India, EU aim to complete free-trade pact

by The Canadian Press   

Manufacturing Energy Economy Energy EU European Union free trade India jobs Manufacturing trade

Both sides are looking to complete free-trade agreement to double bilateral trade to more than $200 billion by 2013.

NEW DELHI—India and the European Union (EU) have agreed to speed up negotiations for a long-anticipated free trade pact, hoping to sign an agreement later this year to nearly double trade between the two.

India’s Prime Minister Manmohan Singh said considerable progress had been made during a one-day New Delhi summit with top EU officials in resolving market disputes that have prolonged free-trade negotiations into a fifth year.

“There are complex issues involved, but we have both agreed to expedite discussions,” he said.

European Commission President Jose Manuel Barroso, who led the EU team, said the two sides expect to reach a final deal in the fall.


“The EU-India FTA will be the single biggest trade agreement in the world benefiting 1.7 billion people—nearly a quarter of the world’s population,” he said.

Both sides are anxious to reach a deal quickly to double trade to around $200 billion by 2013 from $107 billion this year.

The EU, following a year of economic turmoil, wants access to India’s young and fast-growing market of 1.2 billion people.

For India, gaining easier access to European markets would bolster its reputation among major world economies. More practically, it could help India weather a recent economic slowdown that has seen growth rates fall from 9 per cent two years ago to below 7 per cent this year.

The EU is India’s largest investor and trading partner, taking 19 per cent of India’s exports and supplying 14 per cent of its imports. The European bloc has also invested more than $33 billion since 2000, while Indian investments in Europe amount to $30 billion.

India has heavily used coal-burning power plants—accounting for 55 per cent of its power supply—to feed its fast-growing energy needs. But uncertainty over the price of coal and securing adequate supplies in the future have raised concerns about whether it can reliably continue fueling Indian growth at low cost.

While India is anxious to increase wattage, end chronic power cuts and reach 400 million people who still have no access, it also says it is among the world’s most vulnerable to climate change.

The European Union, meanwhile, has pledged ambitious cuts to fossil fuel emissions blamed for global climate change and has imposed aggressive airplane emissions taxes recently that have upset the U.S., Russia, China and India.

India, meanwhile, is also pushing the EU to open further to Indian workers.

Merchants there have much to gain from a free-trade pact.
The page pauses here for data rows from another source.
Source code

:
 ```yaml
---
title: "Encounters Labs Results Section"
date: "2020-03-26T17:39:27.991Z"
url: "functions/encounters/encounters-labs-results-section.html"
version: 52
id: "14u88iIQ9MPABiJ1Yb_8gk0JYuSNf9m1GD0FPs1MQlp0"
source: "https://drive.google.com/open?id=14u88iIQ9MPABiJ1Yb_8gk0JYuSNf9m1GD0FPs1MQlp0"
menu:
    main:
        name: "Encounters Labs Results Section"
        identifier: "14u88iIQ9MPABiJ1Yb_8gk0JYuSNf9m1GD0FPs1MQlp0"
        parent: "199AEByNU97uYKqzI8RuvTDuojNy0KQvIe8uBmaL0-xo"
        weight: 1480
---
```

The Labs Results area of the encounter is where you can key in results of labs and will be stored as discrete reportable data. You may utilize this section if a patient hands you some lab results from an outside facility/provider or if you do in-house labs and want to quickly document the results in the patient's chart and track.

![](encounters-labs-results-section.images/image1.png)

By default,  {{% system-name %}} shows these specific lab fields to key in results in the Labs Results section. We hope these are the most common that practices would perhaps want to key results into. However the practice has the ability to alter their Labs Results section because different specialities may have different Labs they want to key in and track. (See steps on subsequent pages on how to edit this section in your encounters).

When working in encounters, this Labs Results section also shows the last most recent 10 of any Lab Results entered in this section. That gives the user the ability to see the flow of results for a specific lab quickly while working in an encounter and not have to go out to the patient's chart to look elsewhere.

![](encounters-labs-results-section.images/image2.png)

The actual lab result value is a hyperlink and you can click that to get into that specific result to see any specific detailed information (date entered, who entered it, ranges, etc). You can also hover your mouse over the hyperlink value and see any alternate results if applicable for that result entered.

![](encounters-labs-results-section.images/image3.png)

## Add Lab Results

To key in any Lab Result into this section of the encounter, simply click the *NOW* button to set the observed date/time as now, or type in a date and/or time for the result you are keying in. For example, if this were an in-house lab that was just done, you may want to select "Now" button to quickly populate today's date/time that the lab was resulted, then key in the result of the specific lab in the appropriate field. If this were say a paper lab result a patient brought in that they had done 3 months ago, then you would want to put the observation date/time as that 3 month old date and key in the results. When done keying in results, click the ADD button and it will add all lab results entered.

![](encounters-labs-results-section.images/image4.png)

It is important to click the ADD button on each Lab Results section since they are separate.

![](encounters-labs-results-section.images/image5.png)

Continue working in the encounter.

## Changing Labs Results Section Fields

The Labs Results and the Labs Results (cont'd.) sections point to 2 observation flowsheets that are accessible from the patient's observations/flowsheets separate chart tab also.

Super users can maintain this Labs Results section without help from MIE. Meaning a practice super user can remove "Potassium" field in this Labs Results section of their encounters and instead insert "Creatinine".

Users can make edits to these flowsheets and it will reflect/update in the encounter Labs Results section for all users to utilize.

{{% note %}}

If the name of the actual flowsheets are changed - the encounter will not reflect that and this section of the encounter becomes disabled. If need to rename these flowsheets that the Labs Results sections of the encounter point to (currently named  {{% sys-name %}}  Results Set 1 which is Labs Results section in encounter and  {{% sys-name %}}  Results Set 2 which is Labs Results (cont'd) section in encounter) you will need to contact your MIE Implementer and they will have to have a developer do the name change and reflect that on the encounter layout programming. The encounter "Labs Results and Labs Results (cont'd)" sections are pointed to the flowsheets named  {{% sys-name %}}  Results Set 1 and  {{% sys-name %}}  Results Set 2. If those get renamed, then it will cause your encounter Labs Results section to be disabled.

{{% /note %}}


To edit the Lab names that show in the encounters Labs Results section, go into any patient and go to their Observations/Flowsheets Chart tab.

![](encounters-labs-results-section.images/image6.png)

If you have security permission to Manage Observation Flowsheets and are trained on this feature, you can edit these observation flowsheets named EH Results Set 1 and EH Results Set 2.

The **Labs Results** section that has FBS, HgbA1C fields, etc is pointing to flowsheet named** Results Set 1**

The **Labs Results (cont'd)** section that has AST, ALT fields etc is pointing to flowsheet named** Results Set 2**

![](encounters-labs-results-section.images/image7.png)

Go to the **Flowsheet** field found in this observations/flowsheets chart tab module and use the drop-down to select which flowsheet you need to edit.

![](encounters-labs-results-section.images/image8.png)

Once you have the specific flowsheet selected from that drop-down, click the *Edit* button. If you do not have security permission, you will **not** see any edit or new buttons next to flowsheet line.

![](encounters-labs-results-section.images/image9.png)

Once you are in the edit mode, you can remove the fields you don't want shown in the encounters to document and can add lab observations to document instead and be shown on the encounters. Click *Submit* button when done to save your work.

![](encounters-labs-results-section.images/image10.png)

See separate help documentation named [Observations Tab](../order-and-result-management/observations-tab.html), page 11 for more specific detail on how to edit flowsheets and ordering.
The country takes in only 2.6 per cent of Europe’s exported goods and supplies only 2.2 per cent of its imports. Those numbers could jump drastically if it can meet European demands for finalizing a pact, including increasing intellectual property protections and lowering taxes on imported liquor and cars.

The Indian auto industry has loudly objected, saying such a move would kill domestic manufacturing.